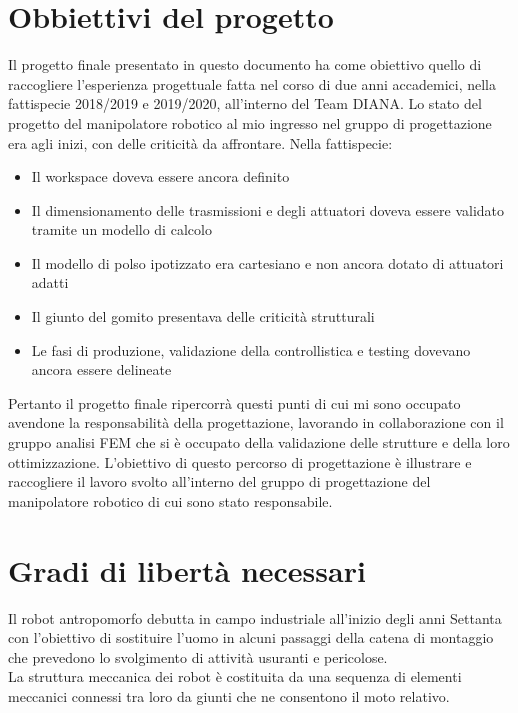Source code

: \documentclass[%
corpo=11pt,
twoside,
 stile=classica,
oldstyle,
greek,%
]{toptesi}
\begin{document}
	\section{Obbiettivi del progetto}
	Il progetto finale presentato in questo documento ha come obiettivo quello di raccogliere l'esperienza progettuale fatta nel corso di due anni accademici, nella fattispecie 2018/2019 e 2019/2020, all'interno del Team DIANA. Lo stato del progetto del manipolatore robotico al mio ingresso nel gruppo di progettazione era agli inizi, con delle criticità da affrontare. Nella fattispecie:
	\begin{itemize}
		\item Il workspace doveva essere ancora definito
		\item Il dimensionamento delle trasmissioni e degli attuatori doveva essere validato tramite un modello di calcolo
		\item Il modello di polso ipotizzato era cartesiano e non ancora dotato di attuatori adatti
		\item Il giunto del gomito presentava delle criticità strutturali 
		\item Le fasi di produzione, validazione della controllistica e testing dovevano ancora essere delineate
	\end{itemize}
	
	Pertanto il progetto finale ripercorrà questi punti di cui mi sono occupato avendone la responsabilità della progettazione, lavorando in collaborazione con il gruppo analisi FEM che si è occupato della validazione delle strutture e della loro ottimizzazione.  L'obiettivo di questo percorso di progettazione è illustrare e raccogliere il lavoro svolto all'interno del gruppo di progettazione del manipolatore robotico di cui sono stato responsabile. 
	
	
	\section{Gradi di libertà necessari}
	Il robot antropomorfo debutta in campo industriale all’inizio degli anni Settanta con l’obiettivo di sostituire l’uomo in alcuni passaggi della catena di montaggio che prevedono lo svolgimento di attività usuranti e pericolose. \\
	La struttura meccanica dei robot è costituita da una sequenza di elementi meccanici connessi tra loro da giunti che ne consentono il moto relativo.\\
	 
\end{document}
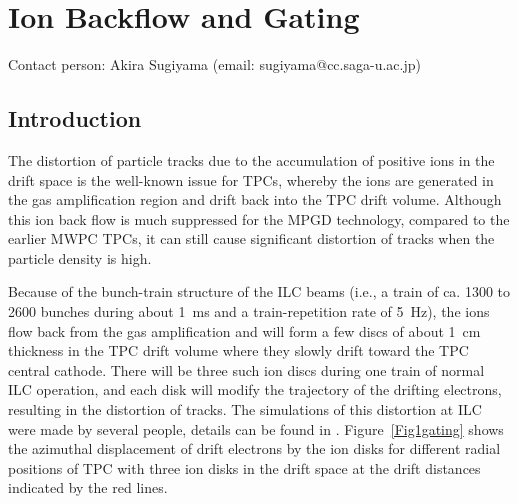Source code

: \section{Ion Backflow and Gating}\label{chap:TPC_sec:gating}
Contact person: Akira Sugiyama (email: sugiyama@cc.saga-u.ac.jp)\\

\subsection{Introduction}

The distortion of particle tracks due to the accumulation of positive ions in the drift space is the well-known
issue for TPCs, whereby the ions are generated in the gas amplification region and drift back into the TPC drift volume.
Although this ion back flow is much suppressed for the MPGD technology, compared to the earlier MWPC TPCs, it can
still cause significant distortion of tracks when the particle density is high.

Because of the bunch-train structure of the ILC beams (i.e., a  train of ca. 1300 to 2600 bunches during
about \SI{1}{ms}
and a train-repetition rate of \SI{5}{Hz}), the ions flow back from the gas amplification and will form a few discs
of about \SI{1}{cm} thickness in the TPC drift volume where they slowly drift toward the TPC central cathode.
There will be three such ion discs during one train of normal ILC operation, and each disk will modify the trajectory
of the drifting electrons, resulting in the distortion of tracks. The simulations of this distortion at ILC
were made by several people, details can be found in \cite{LC-DET-2012-079,Fujii_IonEffects}.
Figure~\ref{Fig1gating} shows the azimuthal displacement of drift electrons by the ion
disks for different radial positions of TPC with three ion disks in the drift space at the drift distances
indicated by the red lines.


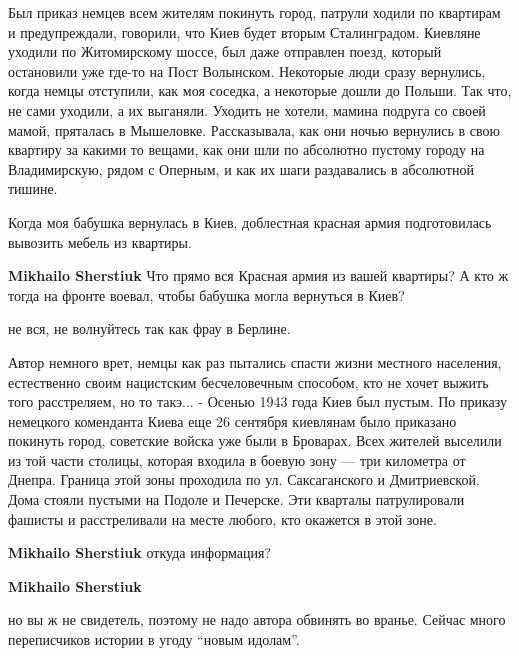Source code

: \begin{itemize}

Был приказ немцев всем жителям покинуть город, патрули ходили по квартирам и
предупреждали, говорили, что Киев будет вторым Сталинградом. Киевляне уходили
по Житомирскому шоссе, был даже отправлен поезд, который остановили уже где-то
на Пост Волынском. Некоторые люди сразу вернулись, когда немцы отступили, как
моя соседка, а некоторые дошли до Польши. Так что, не сами уходили, а их
выганяли. Уходить не хотели, мамина подруга со своей мамой, пряталась в
Мышеловке. Рассказывала, как они ночью вернулись в свою квартиру за какими то
вещами, как они шли по абсолютно пустому городу на Владимирскую, рядом с
Оперным, и как их шаги раздавались в абсолютной тишине.


Когда моя бабушка вернулась в Киев, доблестная красная армия подготовилась
вывозить мебель из квартиры.

\begin{itemize} %
\textbf{Mikhailo Sherstiuk} Что прямо вся Красная армия из вашей квартиры? А кто ж тогда на фронте воевал, чтобы бабушка могла вернуться в Киев?

не вся, не волнуйтесь так как фрау в Берлине.
\end{itemize} %


Автор немного врет, немцы как раз пытались спасти жизни местного населения,
естественно своим нацистским бесчеловечным способом, кто не хочет выжить того
расстреляем, но то такэ... - Осенью 1943 года Киев был пустым. По приказу
немецкого коменданта Киева еще 26 сентября киевлянам было приказано покинуть
город, советские войска уже были в Броварах. Всех жителей выселили из той части
столицы, которая входила в боевую зону — три километра от Днепра. Граница этой
зоны проходила по ул. Саксаганского и Дмитриевской. Дома стояли пустыми на
Подоле и Печерске. Эти кварталы патрулировали фашисты и расстреливали на месте
любого, кто окажется в этой зоне.

\begin{itemize} %
\textbf{Mikhailo Sherstiuk} откуда информация?

\begin{itemize} %

\textbf{Mikhailo Sherstiuk} 

но вы ж не свидетель, поэтому не надо автора обвинять во вранье. Сейчас много
переписчиков истории в угоду \enquote{новым идолам}.



\end{itemize}
\end{itemize}
\end{itemize}
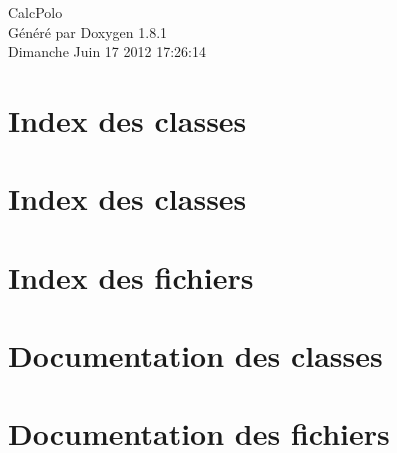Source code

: \documentclass{book}
\begin{document}
\hypersetup{pageanchor=false,citecolor=blue}
\begin{titlepage}
\vspace*{7cm}
\begin{center}
{\Large Calc\-Polo }\\
\vspace*{1cm}
{\large Généré par Doxygen 1.8.1}\\
\vspace*{0.5cm}
{\small Dimanche Juin 17 2012 17:26:14}\\
\end{center}
\end{titlepage}
\clearemptydoublepage
{}
\tableofcontents
\clearemptydoublepage
{}
\hypersetup{pageanchor=true,citecolor=blue}
\chapter{Index des classes}

\chapter{Index des classes}

\chapter{Index des fichiers}

\chapter{Documentation des classes}















\chapter{Documentation des fichiers}















\printindex
\end{document}
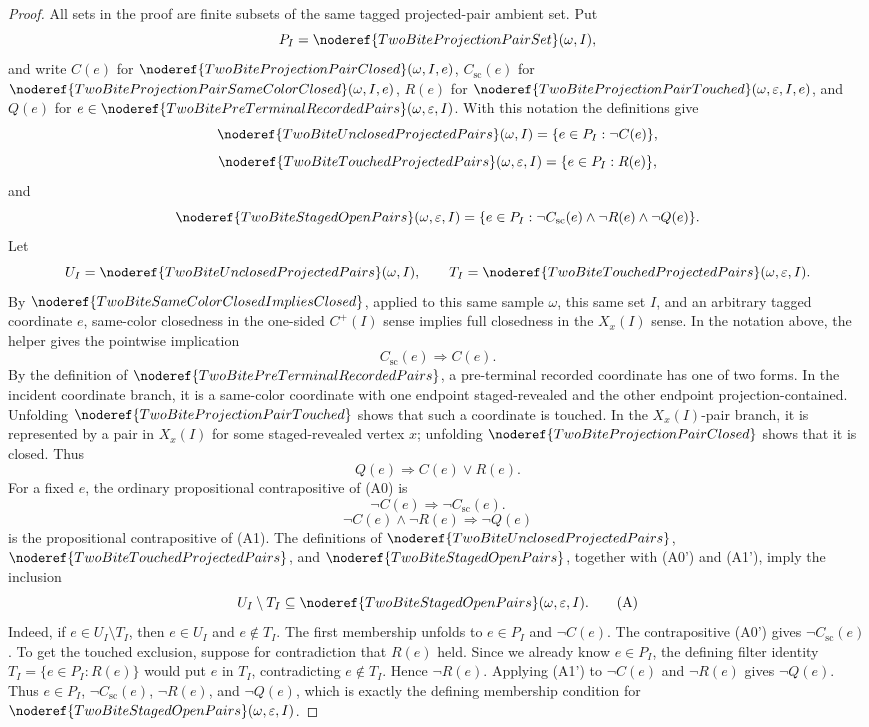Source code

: \begin{proof}
All sets in the proof are finite subsets of the same tagged projected-pair
ambient set.  Put
\[
P_I=\noderef{TwoBiteProjectionPairSet}(\omega,I),
\]
and write \(C(e)\) for
\(\noderef{TwoBiteProjectionPairClosed}(\omega,I,e)\),
\(C_{\mathrm{sc}}(e)\) for
\(\noderef{TwoBiteProjectionPairSameColorClosed}(\omega,I,e)\), \(R(e)\)
for \(\noderef{TwoBiteProjectionPairTouched}(\omega,\varepsilon,I,e)\), and
\(Q(e)\) for
\(e\in\noderef{TwoBitePreTerminalRecordedPairs}(\omega,\varepsilon,I)\).  With
this notation the definitions give
\[
\noderef{TwoBiteUnclosedProjectedPairs}(\omega,I)
  =\{e\in P_I:\neg C(e)\},
\]
\[
\noderef{TwoBiteTouchedProjectedPairs}(\omega,\varepsilon,I)
  =\{e\in P_I:R(e)\},
\]
and
\[
\noderef{TwoBiteStagedOpenPairs}(\omega,\varepsilon,I)
  =\{e\in P_I:\neg C_{\mathrm{sc}}(e)\wedge\neg R(e)\wedge\neg Q(e)\}.
\]
Let
\[
U_I=\noderef{TwoBiteUnclosedProjectedPairs}(\omega,I),\qquad
T_I=\noderef{TwoBiteTouchedProjectedPairs}(\omega,\varepsilon,I).
\]
By \(\noderef{TwoBiteSameColorClosedImpliesClosed}\), applied to this same
sample \(\omega\), this same set \(I\), and an arbitrary tagged coordinate
\(e\), same-color closedness in the one-sided \(C^+(I)\) sense implies full
closedness in the \(X_x(I)\) sense.  In the notation above, the helper gives
the pointwise implication
\[
C_{\mathrm{sc}}(e)\Longrightarrow C(e).
\tag{A0}
\]
By the definition of \(\noderef{TwoBitePreTerminalRecordedPairs}\), a
pre-terminal recorded coordinate has one of two forms.  In the incident
coordinate branch, it is a same-color coordinate with one endpoint
staged-revealed and the other endpoint projection-contained.  Unfolding
\(\noderef{TwoBiteProjectionPairTouched}\) shows that such a coordinate is
touched.  In the \(X_x(I)\)-pair branch, it is represented by a pair in
\(X_x(I)\) for some staged-revealed vertex \(x\);
unfolding \(\noderef{TwoBiteProjectionPairClosed}\) shows that it is closed.
Thus
\[
Q(e)\Longrightarrow C(e)\vee R(e).
\tag{A1}
\]
For a fixed \(e\), the ordinary propositional contrapositive of (A0) is
\[
\neg C(e)\Longrightarrow \neg C_{\mathrm{sc}}(e).
\tag{A0'}
\]
\[
\neg C(e)\wedge\neg R(e)\Longrightarrow \neg Q(e)
\tag{A1'}
\]
is the propositional contrapositive of (A1).
The definitions of \(\noderef{TwoBiteUnclosedProjectedPairs}\),
\(\noderef{TwoBiteTouchedProjectedPairs}\), and
\(\noderef{TwoBiteStagedOpenPairs}\), together with (A0') and (A1'), imply the inclusion
\[
U_I\setminus T_I
\subseteq
\noderef{TwoBiteStagedOpenPairs}(\omega,\varepsilon,I).
\tag{A}
\]
Indeed, if \(e\in U_I\setminus T_I\), then \(e\in U_I\) and \(e\notin T_I\).
The first membership unfolds to \(e\in P_I\) and \(\neg C(e)\).  The
contrapositive (A0') gives \(\neg C_{\mathrm{sc}}(e)\).  To get the touched
exclusion, suppose for contradiction that
\(R(e)\) held.  Since we already know
\(e\in P_I\), the defining filter identity
\(T_I=\{e\in P_I:R(e)\}\) would put \(e\) in \(T_I\), contradicting
\(e\notin T_I\).  Hence \(\neg R(e)\).  Applying (A1') to
\(\neg C(e)\) and \(\neg R(e)\) gives \(\neg Q(e)\).  Thus \(e\in P_I\),
\(\neg C_{\mathrm{sc}}(e)\), \(\neg R(e)\), and \(\neg Q(e)\), which is
exactly the defining membership condition for
\(\noderef{TwoBiteStagedOpenPairs}(\omega,\varepsilon,I)\).


\end{proof}

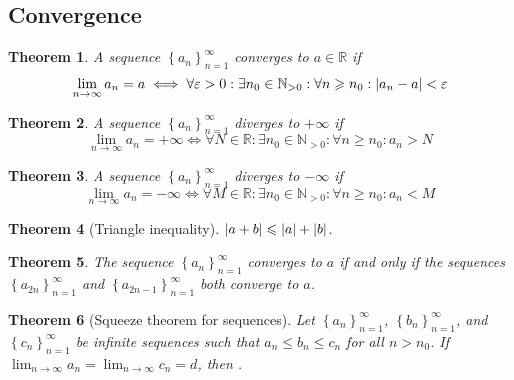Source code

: \documentclass{article}
\newcommand*{\N}{\mathbb{N}}
\newcommand*{\R}{\mathbb{R}}
\theoremstyle{plain}
\newtheorem{theorem}{Theorem}[section]
\numberwithin{theorem}{subsection}
\theoremstyle{definition}
\numberwithin{definition}{subsection}
\theoremstyle{remark}
\numberwithin{note}{subsection}
\begin{document}
\subsection{Convergence}
\begin{theorem}
    A sequence $\left\{a_n\right\}_{n=1}^\infty$ converges to $a\in \R$ if
    \begin{equation*}
        \lim_{n \to \infty}a_n = a \iff \forall \varepsilon > 0 : \exists n_0 \in \N_{> 0}:\forall n \geqslant n_0 : \abs{a_n - a} < \varepsilon
    \end{equation*}
\end{theorem}
%
\begin{theorem}
    A sequence $\left\{a_n\right\}_{n=1}^\infty$ diverges to $+\infty$ if
    \begin{equation*}
        \lim_{n \to \infty}a_n = +\infty \iff \forall N \in \R : \exists n_0 \in \N_{> 0}:\forall n \geqslant n_0 : a_n > N
    \end{equation*}
\end{theorem}
%
\begin{theorem}
    A sequence $\left\{a_n\right\}_{n=1}^\infty$ diverges to $-\infty$ if
    \begin{equation*}
        \lim_{n \to \infty}a_n = -\infty \iff \forall M \in \R : \exists n_0 \in \N_{> 0}:\forall n \geqslant n_0 : a_n < M
    \end{equation*}
\end{theorem}
%
\begin{theorem}[Triangle inequality]
    $\abs{a+b}\leqslant\abs{a}+\abs{b}$.
\end{theorem}
%
\begin{theorem}
    The sequence $\left\{ a_n \right\}_{n=1}^\infty$ converges to $a$ if and only if the sequences $\left\{ a_{2n} \right\}_{n=1}^\infty$ and $\left\{ a_{2n-1} \right\}_{n=1}^\infty$ both converge to $a$.
\end{theorem}
%
\begin{theorem}[Squeeze theorem for sequences]
    Let $\left\{ a_n \right\}_{n=1}^\infty$, $\left\{ b_n \right\}_{n=1}^\infty$, and $\left\{ c_n \right\}_{n=1}^\infty$ be infinite sequences such that $a_n \leqslant b_n \leqslant c_n$ for all $n>n_0$. If $\lim_{n\to\infty}a_n=\lim_{n\to\infty}c_n=d$, then .
\end{theorem}
%
\end{document}

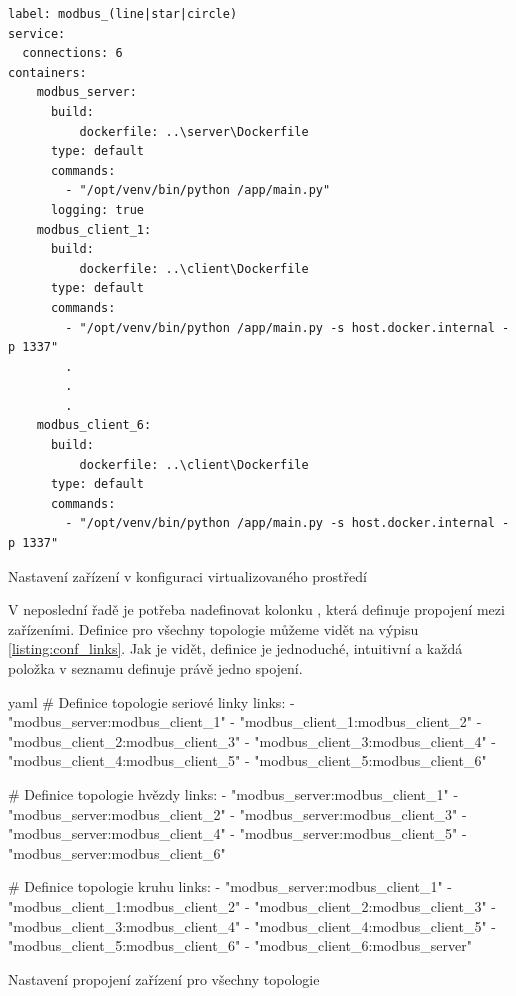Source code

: \begin{listing}[htbp]
    \centering
    \begin{verbatim}
label: modbus_(line|star|circle)
service:
  connections: 6
containers:
    modbus_server:
      build: 
          dockerfile: ..\server\Dockerfile
      type: default
      commands:
        - "/opt/venv/bin/python /app/main.py"
      logging: true
    modbus_client_1:
      build: 
          dockerfile: ..\client\Dockerfile
      type: default
      commands:
        - "/opt/venv/bin/python /app/main.py -s host.docker.internal -p 1337"
        .
        .
        .
    modbus_client_6:
      build: 
          dockerfile: ..\client\Dockerfile
      type: default
      commands:
        - "/opt/venv/bin/python /app/main.py -s host.docker.internal -p 1337"
    \end{verbatim}
\caption{Nastavení zařízení v konfiguraci virtualizovaného prostředí}
\label{listing:conf_devices}
\end{listing}

V neposlední řadě je potřeba nadefinovat kolonku , která definuje propojení mezi zařízeními. Definice pro všechny topologie můžeme vidět na výpisu \ref{listing:conf_links}. Jak je vidět, definice je jednoduché, intuitivní a každá položka v seznamu definuje právě jedno spojení.

\begin{listing}[htbp]
    \centering
    \begin{cminted}[breaklines,autogobble, fontsize=\footnotesize]{yaml}
# Definice topologie seriové linky
links:
- "modbus_server:modbus_client_1"    
- "modbus_client_1:modbus_client_2"    
- "modbus_client_2:modbus_client_3"    
- "modbus_client_3:modbus_client_4"    
- "modbus_client_4:modbus_client_5"    
- "modbus_client_5:modbus_client_6"

# Definice topologie hvězdy
links:
- "modbus_server:modbus_client_1"    
- "modbus_server:modbus_client_2"    
- "modbus_server:modbus_client_3"    
- "modbus_server:modbus_client_4"    
- "modbus_server:modbus_client_5"    
- "modbus_server:modbus_client_6"

# Definice topologie kruhu
links:
- "modbus_server:modbus_client_1"    
- "modbus_client_1:modbus_client_2"    
- "modbus_client_2:modbus_client_3"    
- "modbus_client_3:modbus_client_4"    
- "modbus_client_4:modbus_client_5"    
- "modbus_client_5:modbus_client_6"
- "modbus_client_6:modbus_server"
    \end{cminted}
\caption{Nastavení propojení zařízení pro všechny topologie}
\label{listing:conf_links}
\end{listing}

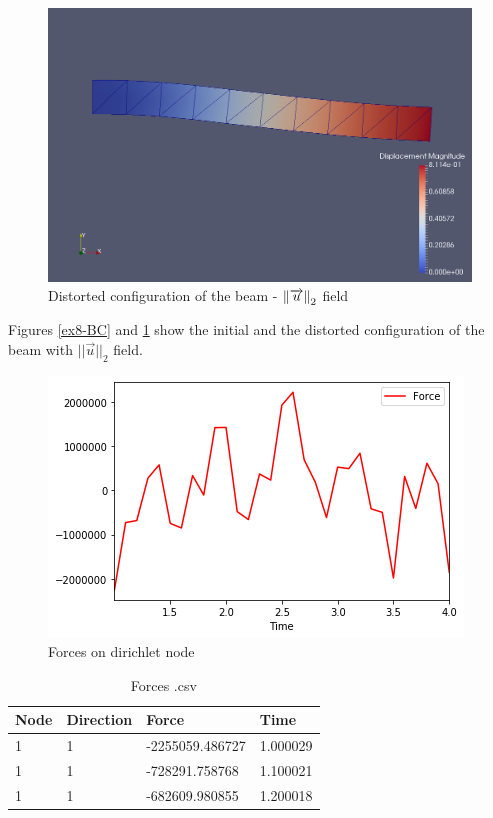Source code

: \documentclass[oneside,11pt,times]{book}
\begin{document}
\begin{figure}[h!]
    \centering
    \includegraphics[scale=0.28]{imgs/Examples/ex8-disp.png}
    \caption{Distorted configuration of the beam - $\left\lVert \protect\overrightarrow{u}\right\rVert_2$ field}
    \label{ex8-disp}
\end{figure}
Figures \ref{ex8-BC} and \ref{ex8-disp} show the initial and the distorted configuration of the beam with $||\overrightarrow{u}||_2$ field.\\



\begin{figure}[h!]
    \centering
    \includegraphics[scale=0.7]{imgs/Examples/ex8-forces.png}
    \caption{Forces on dirichlet node}
    \label{ex8-forces}
\end{figure}

\begin{table}[h!]
\centering
\caption{Forces .csv}
\label{ex8-forces-table}
\vspace{0.5cm}
\begin{tabular}{|l|l|l|l|}
\hline
Node & Direction & Force           & Time      \\
\hline
1    & 1         & -2255059.486727 & 1.000029  \\
\hline
1    & 1         & -728291.758768  & 1.100021  \\
\hline
1    & 1         & -682609.980855  & 1.200018  \\
\hline
\end{tabular}
\end{table}
\end{document}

=== Problem statement ===
Which of the lines above hold the word "proof"? Copy each one.

=== Solution ===
: \begin{proof}
All sets in the proof are finite subsets of the same tagged projected-pair
\end{proof}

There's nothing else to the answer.